*** Begin section ***

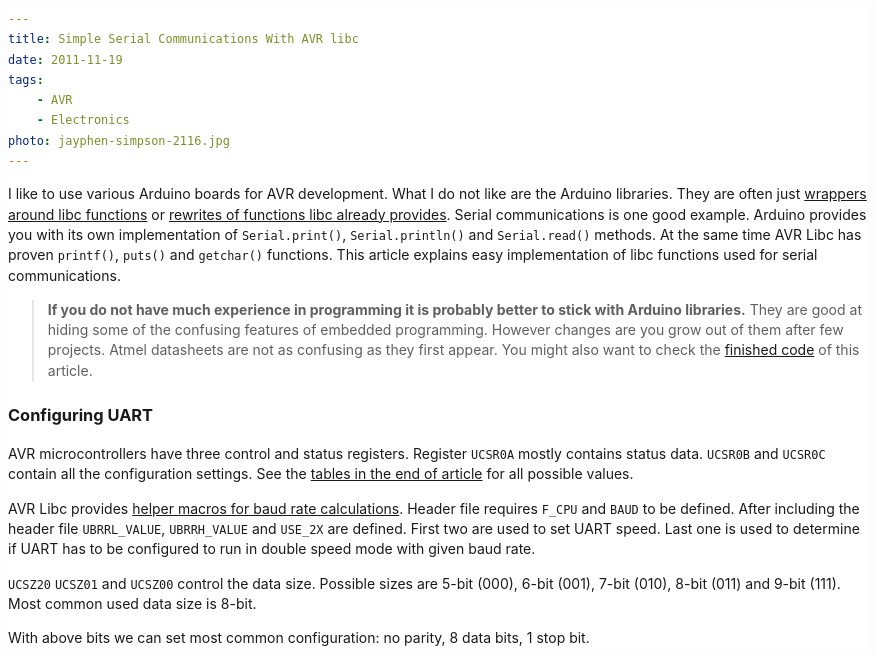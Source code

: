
 ```yaml
---
title: Simple Serial Communications With AVR libc
date: 2011-11-19
tags:
    - AVR
    - Electronics
photo: jayphen-simpson-2116.jpg
---
```


I like to use various Arduino boards for AVR development. What I do not
like are the Arduino libraries. They are often just
[wrappers around libc functions](https://github.com/arduino/Arduino/tree/master/libraries/EEPROM)
or [rewrites of functions libc already provides](https://github.com/arduino/Arduino/blob/master/hardware/arduino/cores/arduino/Print.cpp).
Serial communications is one good example. Arduino provides you with its
own implementation of <code>Serial.print()</code>,
<code>Serial.println()</code> and <code>Serial.read()</code> methods. At
the same time AVR Libc has proven <code>printf()</code>,
<code>puts()</code> and <code>getchar()</code> functions. This article
explains easy implementation of libc functions used for serial
communications.



> **If you do not have much experience in programming it is probably
better to stick with Arduino libraries.** They are good at hiding
some of the confusing features of embedded programming. However changes
are you grow out of them after few projects. Atmel datasheets are not as
confusing as they first appear. You might also want to check the
[finished code](https://github.com/tuupola/avr_demo/tree/master/blog/simple_usart)
of this article.

### Configuring UART

AVR microcontrollers have three control and status registers. Register
<code>UCSR0A</code> mostly contains status data. <code>UCSR0B</code> and
<code>UCSR0C</code> contain all the configuration settings. See the
[tables in the end of article](#registers) for all possible values.

AVR Libc provides [helper macros for baud rate
calculations](http://www.nongnu.org/avr-libc/user-manual/group__util__setbaud.html).
Header file requires <code>F\_CPU</code> and <code>BAUD</code> to be
defined. After including the header file <code>UBRRL\_VALUE</code>,
<code>UBRRH\_VALUE</code> and <code>USE\_2X</code> are defined. First
two are used to set UART speed. Last one is used to determine if UART
has to be configured to run in double speed mode with given baud rate.

<code>UCSZ20</code> <code>UCSZ01</code> and <code>UCSZ00</code> control
the data size. Possible sizes are 5-bit (000), 6-bit (001), 7-bit (010),
8-bit (011) and 9-bit (111). Most common used data size is 8-bit.

With above bits we can set most common configuration: no parity, 8 data
bits, 1 stop bit.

*** End section ***

This exercise needs every entry retyped exactly, with the pictures removed.

### Worked solution
Source code

:
 ```yaml
---
title: Simple Serial Communications With AVR libc
date: 2011-11-19
tags:
    - AVR
    - Electronics
photo: jayphen-simpson-2116.jpg
---
```


I like to use various Arduino boards for AVR development. What I do not
like are the Arduino libraries. They are often just
[wrappers around libc functions](https://github.com/arduino/Arduino/tree/master/libraries/EEPROM)
or [rewrites of functions libc already provides](https://github.com/arduino/Arduino/blob/master/hardware/arduino/cores/arduino/Print.cpp).
Serial communications is one good example. Arduino provides you with its
own implementation of <code>Serial.print()</code>,
<code>Serial.println()</code> and <code>Serial.read()</code> methods. At
the same time AVR Libc has proven <code>printf()</code>,
<code>puts()</code> and <code>getchar()</code> functions. This article
explains easy implementation of libc functions used for serial
communications.



> **If you do not have much experience in programming it is probably
better to stick with Arduino libraries.** They are good at hiding
some of the confusing features of embedded programming. However changes
are you grow out of them after few projects. Atmel datasheets are not as
confusing as they first appear. You might also want to check the
[finished code](https://github.com/tuupola/avr_demo/tree/master/blog/simple_usart)
of this article.

### Configuring UART

AVR microcontrollers have three control and status registers. Register
<code>UCSR0A</code> mostly contains status data. <code>UCSR0B</code> and
<code>UCSR0C</code> contain all the configuration settings. See the
[tables in the end of article](#registers) for all possible values.

AVR Libc provides [helper macros for baud rate
calculations](http://www.nongnu.org/avr-libc/user-manual/group__util__setbaud.html).
Header file requires <code>F\_CPU</code> and <code>BAUD</code> to be
defined. After including the header file <code>UBRRL\_VALUE</code>,
<code>UBRRH\_VALUE</code> and <code>USE\_2X</code> are defined. First
two are used to set UART speed. Last one is used to determine if UART
has to be configured to run in double speed mode with given baud rate.

<code>UCSZ20</code> <code>UCSZ01</code> and <code>UCSZ00</code> control
the data size. Possible sizes are 5-bit (000), 6-bit (001), 7-bit (010),
8-bit (011) and 9-bit (111). Most common used data size is 8-bit.

With above bits we can set most common configuration: no parity, 8 data
bits, 1 stop bit.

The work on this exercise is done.